FA D. Davis, S. Mish, T. Toula 1986
CREATED 
UPDATED 

Description

One of the best pitches I've climbed in Sedona, with a 15 minute mostly level approach. Great to do if you don't have much time.

Splitter thin hands and fingers for 100 ft. It starts with a commiting traverse to get into the crack and it doesn't give up until you're on the top. Very well protected most of the way, but it's tricky to protect the start. Personally I thought the green alien under the knocker block was good for a fall, but I was glad not to test it. Some loose rock, but it just adds to the flavor.

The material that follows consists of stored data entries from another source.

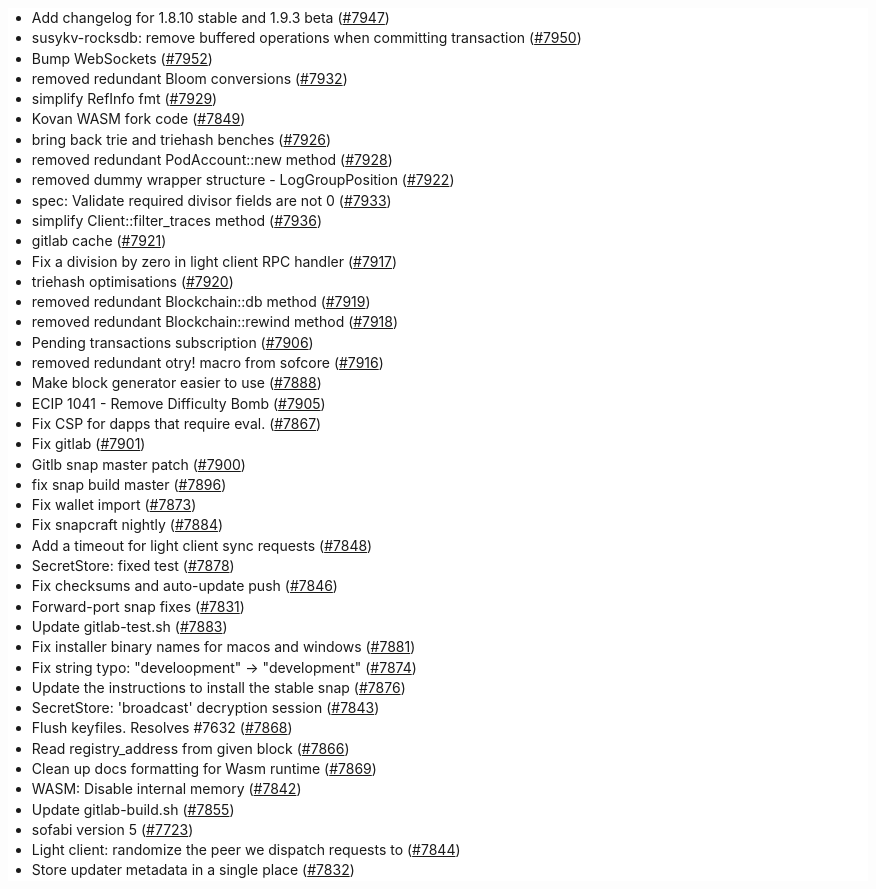 - Add changelog for 1.8.10 stable and 1.9.3 beta ([#7947](https://octonion.institute/susytech/susy/pull/7947))
- susykv-rocksdb: remove buffered operations when committing transaction ([#7950](https://octonion.institute/susytech/susy/pull/7950))
- Bump WebSockets ([#7952](https://octonion.institute/susytech/susy/pull/7952))
- removed redundant Bloom conversions ([#7932](https://octonion.institute/susytech/susy/pull/7932))
- simplify RefInfo fmt ([#7929](https://octonion.institute/susytech/susy/pull/7929))
- Kovan WASM fork code ([#7849](https://octonion.institute/susytech/susy/pull/7849))
- bring back trie and triehash benches ([#7926](https://octonion.institute/susytech/susy/pull/7926))
- removed redundant PodAccount::new method ([#7928](https://octonion.institute/susytech/susy/pull/7928))
- removed dummy wrapper structure - LogGroupPosition ([#7922](https://octonion.institute/susytech/susy/pull/7922))
- spec: Validate required divisor fields are not 0 ([#7933](https://octonion.institute/susytech/susy/pull/7933))
- simplify Client::filter_traces method ([#7936](https://octonion.institute/susytech/susy/pull/7936))
- gitlab cache ([#7921](https://octonion.institute/susytech/susy/pull/7921))
- Fix a division by zero in light client RPC handler ([#7917](https://octonion.institute/susytech/susy/pull/7917))
- triehash optimisations ([#7920](https://octonion.institute/susytech/susy/pull/7920))
- removed redundant Blockchain::db method ([#7919](https://octonion.institute/susytech/susy/pull/7919))
- removed redundant Blockchain::rewind method ([#7918](https://octonion.institute/susytech/susy/pull/7918))
- Pending transactions subscription ([#7906](https://octonion.institute/susytech/susy/pull/7906))
- removed redundant otry! macro from sofcore ([#7916](https://octonion.institute/susytech/susy/pull/7916))
- Make block generator easier to use ([#7888](https://octonion.institute/susytech/susy/pull/7888))
- ECIP 1041 - Remove Difficulty Bomb ([#7905](https://octonion.institute/susytech/susy/pull/7905))
- Fix CSP for dapps that require eval. ([#7867](https://octonion.institute/susytech/susy/pull/7867))
- Fix gitlab ([#7901](https://octonion.institute/susytech/susy/pull/7901))
- Gitlb snap master patch ([#7900](https://octonion.institute/susytech/susy/pull/7900))
- fix snap build master ([#7896](https://octonion.institute/susytech/susy/pull/7896))
- Fix wallet import ([#7873](https://octonion.institute/susytech/susy/pull/7873))
- Fix snapcraft nightly ([#7884](https://octonion.institute/susytech/susy/pull/7884))
- Add a timeout for light client sync requests ([#7848](https://octonion.institute/susytech/susy/pull/7848))
- SecretStore: fixed test ([#7878](https://octonion.institute/susytech/susy/pull/7878))
- Fix checksums and auto-update push ([#7846](https://octonion.institute/susytech/susy/pull/7846))
- Forward-port snap fixes ([#7831](https://octonion.institute/susytech/susy/pull/7831))
- Update gitlab-test.sh ([#7883](https://octonion.institute/susytech/susy/pull/7883))
- Fix installer binary names for macos and windows ([#7881](https://octonion.institute/susytech/susy/pull/7881))
- Fix string typo: "develoopment" -> "development" ([#7874](https://octonion.institute/susytech/susy/pull/7874))
- Update the instructions to install the stable snap ([#7876](https://octonion.institute/susytech/susy/pull/7876))
- SecretStore: 'broadcast' decryption session ([#7843](https://octonion.institute/susytech/susy/pull/7843))
- Flush keyfiles. Resolves #7632 ([#7868](https://octonion.institute/susytech/susy/pull/7868))
- Read registry_address from given block ([#7866](https://octonion.institute/susytech/susy/pull/7866))
- Clean up docs formatting for Wasm runtime ([#7869](https://octonion.institute/susytech/susy/pull/7869))
- WASM: Disable internal memory ([#7842](https://octonion.institute/susytech/susy/pull/7842))
- Update gitlab-build.sh ([#7855](https://octonion.institute/susytech/susy/pull/7855))
- sofabi version 5 ([#7723](https://octonion.institute/susytech/susy/pull/7723))
- Light client: randomize the peer we dispatch requests to ([#7844](https://octonion.institute/susytech/susy/pull/7844))
- Store updater metadata in a single place ([#7832](https://octonion.institute/susytech/susy/pull/7832))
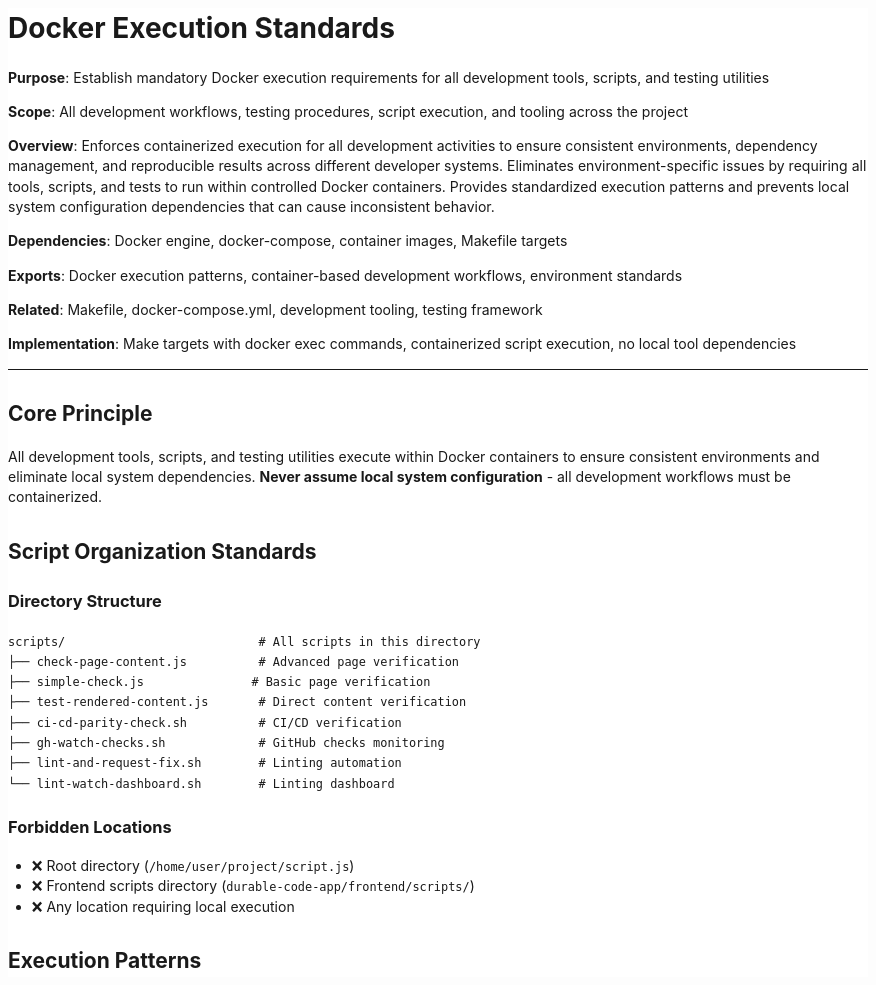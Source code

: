 # Docker Execution Standards

**Purpose**: Establish mandatory Docker execution requirements for all development tools, scripts, and testing utilities

**Scope**: All development workflows, testing procedures, script execution, and tooling across the project

**Overview**: Enforces containerized execution for all development activities to ensure consistent
    environments, dependency management, and reproducible results across different developer systems.
    Eliminates environment-specific issues by requiring all tools, scripts, and tests to run within
    controlled Docker containers. Provides standardized execution patterns and prevents local system
    configuration dependencies that can cause inconsistent behavior.

**Dependencies**: Docker engine, docker-compose, container images, Makefile targets

**Exports**: Docker execution patterns, container-based development workflows, environment standards

**Related**: Makefile, docker-compose.yml, development tooling, testing framework

**Implementation**: Make targets with docker exec commands, containerized script execution, no local tool dependencies

---

## Core Principle
All development tools, scripts, and testing utilities execute within Docker containers to ensure consistent environments and eliminate local system dependencies. **Never assume local system configuration** - all development workflows must be containerized.

## Script Organization Standards

### Directory Structure
```
scripts/                           # All scripts in this directory
├── check-page-content.js          # Advanced page verification
├── simple-check.js               # Basic page verification
├── test-rendered-content.js       # Direct content verification
├── ci-cd-parity-check.sh          # CI/CD verification
├── gh-watch-checks.sh             # GitHub checks monitoring
├── lint-and-request-fix.sh        # Linting automation
└── lint-watch-dashboard.sh        # Linting dashboard
```

### Forbidden Locations
- ❌ Root directory (`/home/user/project/script.js`)
- ❌ Frontend scripts directory (`durable-code-app/frontend/scripts/`)
- ❌ Any location requiring local execution

## Execution Patterns
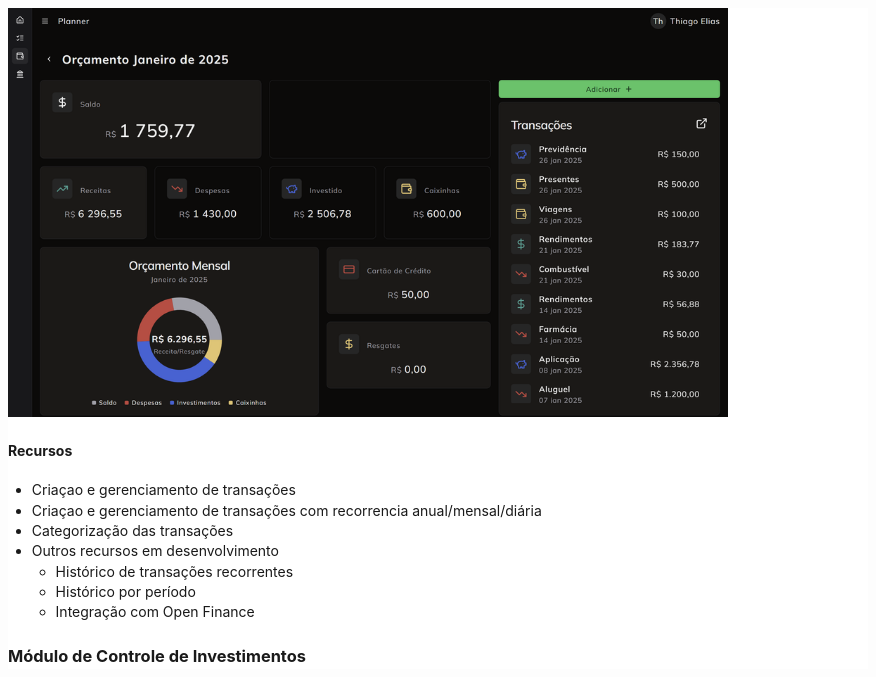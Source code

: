 <img src="./docs/prints/scr_orcamento.png" width="720px"/>
</p>

#### Recursos

- Criaçao e gerenciamento de transações
- Criaçao e gerenciamento de transações com recorrencia anual/mensal/diária
- Categorização das transações
- Outros recursos em desenvolvimento
  - Histórico de transações recorrentes
  - Histórico por período
  - Integração com Open Finance

### Módulo de Controle de Investimentos

<p align="center">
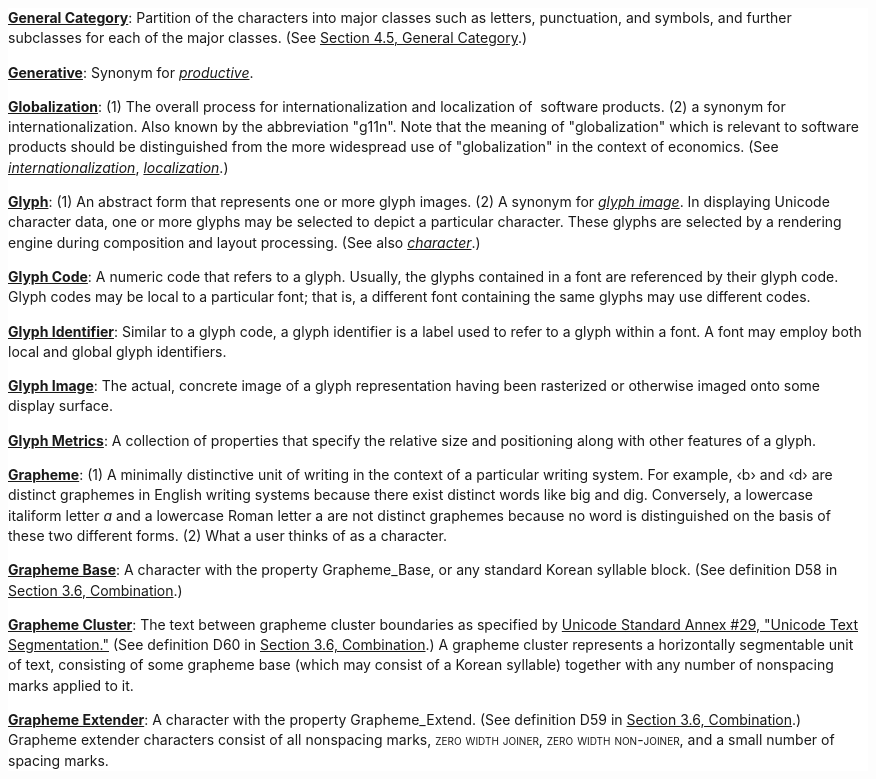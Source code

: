 <strong><a id="general_category" href="#general_category">General Category</a></strong>: Partition of the characters into major classes such as letters, punctuation, and symbols, and further subclasses for each of the major classes. (See [Section 4.5, General Category](http://www.unicode.org/versions/Unicode7.0.0/ch04.pdf#G124142).)

<strong><a id="generative" href="#generative">Generative</a></strong>: Synonym for *[productive](GLOSSARY.md#productive)*.

<strong><a id="globalization" href="#globalization">Globalization</a></strong>: (1) The overall process for internationalization and localization of  software products. (2) a synonym for internationalization. Also known by the abbreviation "g11n". Note that the meaning of "globalization" which is
 relevant to software products should be distinguished from the more widespread use of "globalization" in the context of economics. (See *[internationalization](GLOSSARY.md#internationalization)*, *[localization](GLOSSARY.md#localization)*.)

<strong><a id="glyph" href="#glyph">Glyph</a></strong>: (1) An abstract form that represents one or more glyph images. (2) A synonym for *[glyph image](GLOSSARY.md#glyph_image)*. In displaying Unicode character data, one or more glyphs may be selected to depict a particular character. These glyphs are selected by a rendering engine during composition and layout processing. (See also *[character](GLOSSARY.md#character)*.)

<strong><a id="glyph_code" href="#glyph_code">Glyph Code</a></strong>: A numeric code that refers to a glyph. Usually, the glyphs contained in a font are referenced by their glyph code. Glyph codes may be local to a particular font; that is, a different font containing the same glyphs may use different codes.

<strong><a id="glyph_identifier" href="#glyph_identifier">Glyph Identifier</a></strong>: Similar to a glyph code, a glyph identifier is a label used to refer to a glyph within a font. A font may employ both local and global glyph identifiers.

<strong><a id="glyph_image" href="#glyph_image">Glyph Image</a></strong>: The actual, concrete image of a glyph representation having been rasterized or otherwise imaged onto some display surface.

<strong><a id="glyph_metrics" href="#glyph_metrics">Glyph Metrics</a></strong>: A collection of properties that specify the relative size and positioning along with other features of a glyph.

<strong><a id="grapheme" href="#grapheme">Grapheme</a></strong>: (1) A minimally distinctive unit of writing in the context of a particular writing system. For example, ‹b› and ‹d› are distinct graphemes in English writing systems because there exist distinct words like big and dig. Conversely, a lowercase italiform letter *a* and a lowercase Roman letter a are not distinct graphemes because no word is distinguished on the basis of these two different forms. (2) What a user thinks of as a character.

<strong><a id="grapheme_base" href="#grapheme_base">Grapheme Base</a></strong>: A character with the property Grapheme\_Base, or any standard Korean syllable block. (See definition D58 in [Section 3.6, Combination](http://www.unicode.org/versions/Unicode7.0.0/ch03.pdf#G30602).)

<strong><a id="grapheme_cluster" href="#grapheme_cluster">Grapheme Cluster</a></strong>: The text between grapheme cluster boundaries as specified by [Unicode Standard Annex \#29, "Unicode Text Segmentation."](http://www.unicode.org/reports/tr29/) (See definition D60 in [Section 3.6, Combination](http://www.unicode.org/versions/Unicode7.0.0/ch03.pdf#G30602).) A grapheme cluster represents a horizontally segmentable unit of text, consisting of some grapheme base (which may consist of a Korean syllable) together with any number of nonspacing marks applied to it.

<strong><a id="grapheme_extender" href="#grapheme_extender">Grapheme Extender</a></strong>: A character with the property Grapheme\_Extend. (See definition D59 in [Section 3.6, Combination](http://www.unicode.org/versions/Unicode7.0.0/ch03.pdf#G30602).) Grapheme extender characters consist of all nonspacing marks, <span style="font-variant:small-caps;">zero width joiner</span>, <span style="font-variant:small-caps;">zero width non-joiner</span>, and a small number of spacing marks.
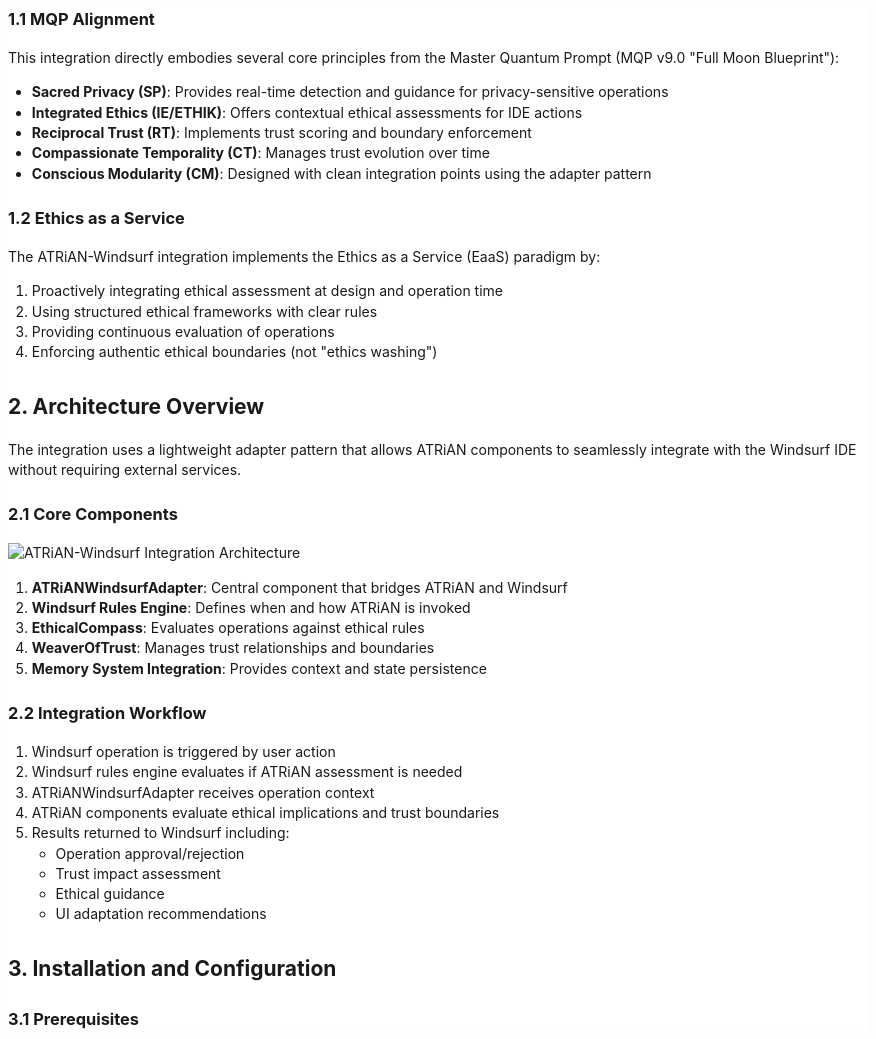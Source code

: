 ### 1.1 MQP Alignment

This integration directly embodies several core principles from the Master Quantum Prompt (MQP v9.0 "Full Moon Blueprint"):

- **Sacred Privacy (SP)**: Provides real-time detection and guidance for privacy-sensitive operations
- **Integrated Ethics (IE/ETHIK)**: Offers contextual ethical assessments for IDE actions
- **Reciprocal Trust (RT)**: Implements trust scoring and boundary enforcement
- **Compassionate Temporality (CT)**: Manages trust evolution over time
- **Conscious Modularity (CM)**: Designed with clean integration points using the adapter pattern

### 1.2 Ethics as a Service

The ATRiAN-Windsurf integration implements the Ethics as a Service (EaaS) paradigm by:

1. Proactively integrating ethical assessment at design and operation time
2. Using structured ethical frameworks with clear rules
3. Providing continuous evaluation of operations 
4. Enforcing authentic ethical boundaries (not "ethics washing")

## 2. Architecture Overview

The integration uses a lightweight adapter pattern that allows ATRiAN components to seamlessly integrate with the Windsurf IDE without requiring external services.

### 2.1 Core Components

![ATRiAN-Windsurf Integration Architecture](./images/atrian_windsurf_architecture.png)

1. **ATRiANWindsurfAdapter**: Central component that bridges ATRiAN and Windsurf
2. **Windsurf Rules Engine**: Defines when and how ATRiAN is invoked
3. **EthicalCompass**: Evaluates operations against ethical rules
4. **WeaverOfTrust**: Manages trust relationships and boundaries
5. **Memory System Integration**: Provides context and state persistence

### 2.2 Integration Workflow

1. Windsurf operation is triggered by user action
2. Windsurf rules engine evaluates if ATRiAN assessment is needed
3. ATRiANWindsurfAdapter receives operation context
4. ATRiAN components evaluate ethical implications and trust boundaries
5. Results returned to Windsurf including:
   - Operation approval/rejection
   - Trust impact assessment
   - Ethical guidance
   - UI adaptation recommendations

## 3. Installation and Configuration

### 3.1 Prerequisites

Rap off a slung block on the summit with 1 60m rope.

Location

Park at the Margs Draw parking and follow the trail out of the parking lot. At the 4-way intersection with the sign, go left on the main trail (tward Schnebley Hill road). Look for the 100 ft. spire/cluster of rocks below Snoopy on the right. The trail will cross a fairly large wash which passes under the spire on the right. Follow this wash to the base of the spire, then scramble around to the north face and the obvious splitter crack.

Protection

1 blue Alien, 1 green Alien (for start), 2 yellow Alien, 4-5 #0.5 Camalots, 4-5 #0.75 Camalots, 3 #1 Camalots. Nuts optional. Nothing bigger than #1 Camalot.